The Mayor of London will reconsider the decision to approve Marks & Spencer’s planned demolition of its Marble Arch store following a major backlash.
Sadiq Khan has pledged to revisit the proposals after Greater London Authority climate adviser Simon Sturgis suggested the waving through of the plans showed the Mayor “isn’t serious about net zero”.
Westminster had given its backing to the demolition and rebuild scheme last November, before deputy mayor for planning Jules Pipe said last month that he was “content to allow the local planning authority [Westminster City Council] authority to determine the case itself”.
Labour councillor Geoff Barraclough, who voted against Marks & Spencer’s plans, said the new build would cost almost 40,000 tonnes of up-front carbon - more than 20 times what the local authority aims to save annually through retrofitting buildings.
Prior to the Mayor’s decision, Sturgis had sent the GLA his critical report on several occasions, which warned the plans were at odds with its planning policy.
Sturgis said: “It seems the Mayor isn’t really serious about achieving the climate goals he’s set out or net zero by 2050.
“Given the climate crisis and the need to change direction [on development and construction], many local authorities say they want to achieve net zero faster than central government. But they simply aren’t delivering on that. This is business as usual.”
But, as first reported by Architects Journal, Khan has bowed to pressure and will reconsider the plans.
A spokesperson for the Mayor of London, said: “In line with London Plan policy on Whole Life Carbon, the question of retention and refurbishment or demolition and new build was considered in the GLA’s assessment of this application, and based on officer advice that there was no sound planning reason to intervene, on 7 March the Mayor made the decision to allow Westminster to determine the application.
“However, City of Westminster is yet to issue its planning decision, and the GLA has now published its planning guidance on Whole Life Carbon and Circular Economy.

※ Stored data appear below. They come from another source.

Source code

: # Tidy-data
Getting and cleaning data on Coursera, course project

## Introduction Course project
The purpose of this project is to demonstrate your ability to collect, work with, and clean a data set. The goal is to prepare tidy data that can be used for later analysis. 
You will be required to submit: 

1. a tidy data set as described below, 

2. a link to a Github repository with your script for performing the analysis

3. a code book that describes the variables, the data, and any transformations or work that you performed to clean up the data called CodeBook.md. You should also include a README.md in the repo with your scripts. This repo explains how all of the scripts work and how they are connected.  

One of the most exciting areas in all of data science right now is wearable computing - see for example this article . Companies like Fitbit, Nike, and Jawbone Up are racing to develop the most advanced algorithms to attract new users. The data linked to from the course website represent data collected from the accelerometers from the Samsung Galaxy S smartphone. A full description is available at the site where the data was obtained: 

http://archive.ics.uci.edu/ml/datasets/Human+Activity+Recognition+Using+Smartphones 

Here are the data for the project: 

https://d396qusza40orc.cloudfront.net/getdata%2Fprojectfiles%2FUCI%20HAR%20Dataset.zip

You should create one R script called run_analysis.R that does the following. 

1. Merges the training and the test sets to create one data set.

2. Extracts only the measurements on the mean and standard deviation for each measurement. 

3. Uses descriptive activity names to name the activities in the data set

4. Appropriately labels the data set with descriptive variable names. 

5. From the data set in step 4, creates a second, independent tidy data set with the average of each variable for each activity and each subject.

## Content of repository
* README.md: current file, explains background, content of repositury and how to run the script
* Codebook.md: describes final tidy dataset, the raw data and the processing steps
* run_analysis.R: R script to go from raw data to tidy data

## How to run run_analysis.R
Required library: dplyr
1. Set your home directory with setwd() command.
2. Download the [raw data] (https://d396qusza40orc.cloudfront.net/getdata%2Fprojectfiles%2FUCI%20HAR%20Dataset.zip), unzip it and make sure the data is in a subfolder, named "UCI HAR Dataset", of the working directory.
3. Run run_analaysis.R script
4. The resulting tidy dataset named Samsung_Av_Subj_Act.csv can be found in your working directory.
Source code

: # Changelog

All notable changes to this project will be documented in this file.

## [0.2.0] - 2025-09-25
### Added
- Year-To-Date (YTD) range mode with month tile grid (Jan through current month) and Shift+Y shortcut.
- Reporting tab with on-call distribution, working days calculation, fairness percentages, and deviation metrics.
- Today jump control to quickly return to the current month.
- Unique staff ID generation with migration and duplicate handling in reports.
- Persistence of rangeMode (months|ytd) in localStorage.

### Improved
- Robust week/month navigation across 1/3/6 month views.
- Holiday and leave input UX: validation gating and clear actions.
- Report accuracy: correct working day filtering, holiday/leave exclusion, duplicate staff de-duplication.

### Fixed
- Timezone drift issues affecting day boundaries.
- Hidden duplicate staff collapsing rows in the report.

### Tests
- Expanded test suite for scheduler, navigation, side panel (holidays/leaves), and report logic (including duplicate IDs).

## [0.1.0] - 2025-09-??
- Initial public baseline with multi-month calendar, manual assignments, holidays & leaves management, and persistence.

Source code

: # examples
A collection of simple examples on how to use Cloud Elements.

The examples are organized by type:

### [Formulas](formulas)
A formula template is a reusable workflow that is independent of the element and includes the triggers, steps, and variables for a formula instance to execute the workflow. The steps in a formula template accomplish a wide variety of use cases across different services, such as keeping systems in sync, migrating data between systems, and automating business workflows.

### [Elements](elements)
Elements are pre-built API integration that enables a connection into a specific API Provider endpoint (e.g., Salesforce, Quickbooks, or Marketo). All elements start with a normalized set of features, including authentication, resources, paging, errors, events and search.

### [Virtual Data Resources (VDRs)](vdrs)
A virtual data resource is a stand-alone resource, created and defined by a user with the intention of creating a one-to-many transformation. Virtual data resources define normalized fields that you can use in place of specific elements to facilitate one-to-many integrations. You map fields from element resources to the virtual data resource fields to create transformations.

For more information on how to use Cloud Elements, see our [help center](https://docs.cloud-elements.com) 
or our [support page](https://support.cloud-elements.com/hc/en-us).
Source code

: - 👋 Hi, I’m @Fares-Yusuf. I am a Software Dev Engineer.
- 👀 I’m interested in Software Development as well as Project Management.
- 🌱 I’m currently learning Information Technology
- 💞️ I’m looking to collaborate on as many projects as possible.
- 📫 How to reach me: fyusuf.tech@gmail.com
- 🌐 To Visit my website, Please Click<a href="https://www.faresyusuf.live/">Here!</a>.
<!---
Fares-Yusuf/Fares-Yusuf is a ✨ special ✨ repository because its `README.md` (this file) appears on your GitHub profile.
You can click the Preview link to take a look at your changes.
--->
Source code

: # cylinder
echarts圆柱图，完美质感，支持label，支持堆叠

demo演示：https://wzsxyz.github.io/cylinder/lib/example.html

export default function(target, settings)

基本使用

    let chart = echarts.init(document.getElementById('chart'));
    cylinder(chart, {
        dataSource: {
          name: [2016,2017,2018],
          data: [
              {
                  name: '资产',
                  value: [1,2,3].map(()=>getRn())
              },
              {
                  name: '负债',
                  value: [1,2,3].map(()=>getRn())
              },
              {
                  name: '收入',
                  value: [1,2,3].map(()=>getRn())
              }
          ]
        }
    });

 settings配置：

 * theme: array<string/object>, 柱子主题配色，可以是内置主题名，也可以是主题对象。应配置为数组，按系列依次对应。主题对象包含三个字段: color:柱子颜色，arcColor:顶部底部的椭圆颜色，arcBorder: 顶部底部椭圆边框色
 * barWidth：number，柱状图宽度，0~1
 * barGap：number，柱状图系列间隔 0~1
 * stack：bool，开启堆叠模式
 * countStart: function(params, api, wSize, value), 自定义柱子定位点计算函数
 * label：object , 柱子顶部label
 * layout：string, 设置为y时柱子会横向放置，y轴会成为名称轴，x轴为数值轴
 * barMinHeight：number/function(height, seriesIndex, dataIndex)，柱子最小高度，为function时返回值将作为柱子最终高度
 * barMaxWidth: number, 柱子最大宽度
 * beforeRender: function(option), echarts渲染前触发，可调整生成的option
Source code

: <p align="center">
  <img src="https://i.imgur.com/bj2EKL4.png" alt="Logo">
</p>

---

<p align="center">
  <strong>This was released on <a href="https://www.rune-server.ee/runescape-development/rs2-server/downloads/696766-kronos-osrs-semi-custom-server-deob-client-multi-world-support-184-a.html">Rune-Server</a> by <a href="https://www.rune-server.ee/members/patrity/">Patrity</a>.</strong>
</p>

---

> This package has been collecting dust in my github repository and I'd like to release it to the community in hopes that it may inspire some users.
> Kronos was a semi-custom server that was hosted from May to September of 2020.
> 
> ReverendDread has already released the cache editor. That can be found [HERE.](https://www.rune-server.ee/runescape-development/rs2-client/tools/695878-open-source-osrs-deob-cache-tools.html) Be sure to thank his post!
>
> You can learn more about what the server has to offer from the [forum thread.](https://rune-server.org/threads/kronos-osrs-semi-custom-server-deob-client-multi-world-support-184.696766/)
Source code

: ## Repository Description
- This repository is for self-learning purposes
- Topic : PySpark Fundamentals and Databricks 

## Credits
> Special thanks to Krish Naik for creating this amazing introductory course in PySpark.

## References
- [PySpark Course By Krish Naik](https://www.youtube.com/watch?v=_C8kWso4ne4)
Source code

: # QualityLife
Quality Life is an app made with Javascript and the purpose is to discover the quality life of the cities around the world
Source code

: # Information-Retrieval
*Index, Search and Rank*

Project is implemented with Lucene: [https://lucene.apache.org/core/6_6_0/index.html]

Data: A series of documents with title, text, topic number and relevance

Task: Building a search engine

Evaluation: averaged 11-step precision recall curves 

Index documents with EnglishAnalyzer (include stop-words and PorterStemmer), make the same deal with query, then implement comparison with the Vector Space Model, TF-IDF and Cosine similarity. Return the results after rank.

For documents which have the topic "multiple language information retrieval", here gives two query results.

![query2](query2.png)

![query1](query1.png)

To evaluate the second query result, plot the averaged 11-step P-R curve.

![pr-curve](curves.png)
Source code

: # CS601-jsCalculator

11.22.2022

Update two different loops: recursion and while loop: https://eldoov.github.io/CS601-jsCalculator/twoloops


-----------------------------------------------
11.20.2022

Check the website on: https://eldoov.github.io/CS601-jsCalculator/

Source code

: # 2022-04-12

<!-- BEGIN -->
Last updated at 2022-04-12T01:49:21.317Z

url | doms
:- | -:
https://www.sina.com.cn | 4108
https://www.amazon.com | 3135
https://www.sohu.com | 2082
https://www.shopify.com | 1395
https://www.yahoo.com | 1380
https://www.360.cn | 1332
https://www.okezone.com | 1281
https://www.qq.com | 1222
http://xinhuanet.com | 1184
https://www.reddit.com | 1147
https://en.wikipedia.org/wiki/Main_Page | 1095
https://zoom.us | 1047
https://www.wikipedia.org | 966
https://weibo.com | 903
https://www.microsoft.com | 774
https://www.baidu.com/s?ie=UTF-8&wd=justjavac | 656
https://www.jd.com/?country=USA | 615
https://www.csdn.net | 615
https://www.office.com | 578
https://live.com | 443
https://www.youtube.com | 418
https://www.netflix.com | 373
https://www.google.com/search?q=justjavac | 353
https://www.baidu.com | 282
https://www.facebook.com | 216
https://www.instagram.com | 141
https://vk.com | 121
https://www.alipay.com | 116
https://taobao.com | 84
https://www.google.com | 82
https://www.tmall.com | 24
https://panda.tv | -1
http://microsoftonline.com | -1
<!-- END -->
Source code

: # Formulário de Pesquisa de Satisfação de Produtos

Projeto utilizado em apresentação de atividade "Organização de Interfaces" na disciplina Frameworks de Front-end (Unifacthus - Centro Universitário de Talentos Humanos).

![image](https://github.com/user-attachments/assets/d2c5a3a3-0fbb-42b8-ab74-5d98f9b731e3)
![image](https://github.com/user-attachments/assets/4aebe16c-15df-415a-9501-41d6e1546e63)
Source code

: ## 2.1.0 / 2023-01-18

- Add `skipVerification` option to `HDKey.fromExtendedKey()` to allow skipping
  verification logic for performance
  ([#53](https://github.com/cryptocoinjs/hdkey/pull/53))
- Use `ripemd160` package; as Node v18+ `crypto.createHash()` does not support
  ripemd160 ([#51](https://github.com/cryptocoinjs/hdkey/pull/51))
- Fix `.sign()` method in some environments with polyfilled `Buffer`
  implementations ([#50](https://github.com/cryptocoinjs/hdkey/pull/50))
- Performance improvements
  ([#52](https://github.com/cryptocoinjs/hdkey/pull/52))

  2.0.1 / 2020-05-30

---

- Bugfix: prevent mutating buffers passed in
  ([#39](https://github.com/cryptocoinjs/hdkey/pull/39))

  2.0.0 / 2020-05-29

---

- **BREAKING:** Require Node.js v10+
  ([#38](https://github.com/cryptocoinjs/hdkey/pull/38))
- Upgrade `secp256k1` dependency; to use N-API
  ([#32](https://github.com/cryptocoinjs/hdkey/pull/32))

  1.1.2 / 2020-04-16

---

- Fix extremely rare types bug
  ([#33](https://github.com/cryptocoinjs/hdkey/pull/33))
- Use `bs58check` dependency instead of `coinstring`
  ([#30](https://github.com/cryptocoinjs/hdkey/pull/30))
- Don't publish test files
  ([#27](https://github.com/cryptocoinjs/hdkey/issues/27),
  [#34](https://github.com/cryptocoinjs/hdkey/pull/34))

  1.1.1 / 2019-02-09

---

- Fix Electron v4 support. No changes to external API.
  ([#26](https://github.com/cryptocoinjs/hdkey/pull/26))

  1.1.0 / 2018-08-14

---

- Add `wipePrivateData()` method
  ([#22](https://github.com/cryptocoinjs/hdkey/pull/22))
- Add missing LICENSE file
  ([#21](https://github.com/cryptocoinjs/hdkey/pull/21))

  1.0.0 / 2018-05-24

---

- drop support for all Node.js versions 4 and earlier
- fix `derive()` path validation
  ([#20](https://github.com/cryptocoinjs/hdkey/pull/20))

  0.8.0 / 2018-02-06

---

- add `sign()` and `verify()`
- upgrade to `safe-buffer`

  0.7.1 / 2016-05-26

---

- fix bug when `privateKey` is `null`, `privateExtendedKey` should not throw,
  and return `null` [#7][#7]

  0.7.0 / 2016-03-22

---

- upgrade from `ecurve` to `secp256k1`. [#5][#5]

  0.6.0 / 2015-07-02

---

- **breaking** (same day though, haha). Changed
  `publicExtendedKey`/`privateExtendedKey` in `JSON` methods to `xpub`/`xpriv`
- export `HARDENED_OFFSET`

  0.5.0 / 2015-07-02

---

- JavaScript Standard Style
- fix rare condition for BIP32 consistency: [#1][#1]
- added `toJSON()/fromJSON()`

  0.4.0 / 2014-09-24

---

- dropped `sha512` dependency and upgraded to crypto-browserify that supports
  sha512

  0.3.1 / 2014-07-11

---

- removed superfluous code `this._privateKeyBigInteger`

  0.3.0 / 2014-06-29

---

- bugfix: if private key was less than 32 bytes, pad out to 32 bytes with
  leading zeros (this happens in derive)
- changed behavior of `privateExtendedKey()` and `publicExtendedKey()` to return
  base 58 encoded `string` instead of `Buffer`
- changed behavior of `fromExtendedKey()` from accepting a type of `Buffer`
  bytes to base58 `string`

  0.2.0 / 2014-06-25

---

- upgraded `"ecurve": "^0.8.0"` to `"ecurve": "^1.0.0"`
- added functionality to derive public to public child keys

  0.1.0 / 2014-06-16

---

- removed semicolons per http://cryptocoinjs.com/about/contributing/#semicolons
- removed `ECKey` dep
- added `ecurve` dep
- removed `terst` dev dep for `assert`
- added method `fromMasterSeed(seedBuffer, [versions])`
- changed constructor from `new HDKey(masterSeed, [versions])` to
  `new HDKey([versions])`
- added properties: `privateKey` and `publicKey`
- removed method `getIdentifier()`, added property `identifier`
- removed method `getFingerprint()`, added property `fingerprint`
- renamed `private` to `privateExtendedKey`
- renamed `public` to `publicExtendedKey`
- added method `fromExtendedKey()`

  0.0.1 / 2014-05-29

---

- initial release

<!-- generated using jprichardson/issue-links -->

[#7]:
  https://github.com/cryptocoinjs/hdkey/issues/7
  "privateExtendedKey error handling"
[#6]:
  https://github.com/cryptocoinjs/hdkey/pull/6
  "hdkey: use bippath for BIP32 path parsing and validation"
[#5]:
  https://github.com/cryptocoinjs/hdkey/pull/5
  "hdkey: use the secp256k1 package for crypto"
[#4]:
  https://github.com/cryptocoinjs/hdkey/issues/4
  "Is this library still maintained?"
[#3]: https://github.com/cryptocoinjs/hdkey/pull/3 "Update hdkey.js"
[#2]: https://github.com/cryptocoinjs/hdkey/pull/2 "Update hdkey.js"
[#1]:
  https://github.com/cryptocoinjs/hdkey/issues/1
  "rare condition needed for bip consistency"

“In light of this situation GLA officers consider it would be prudent to consider a further Stage 2 report, which would also allow consideration of the detailed report by Simon Sturgis examining the carbon emissions impacts of the proposed demolition. An updated Stage 2 report will be presented for consideration at the Mayor’s meeting on Monday 4 April.”
- Meanwhile, M&S is expected to reveal next month that its joint venture with Ocado is meeting performance targets, triggering a £190m payment to the online grocer-cum-technology company. The payment will be made at the end of next year. It comes amid speculation that M&S will seek to grow its stake in Ocado Retail above its current 50% holding.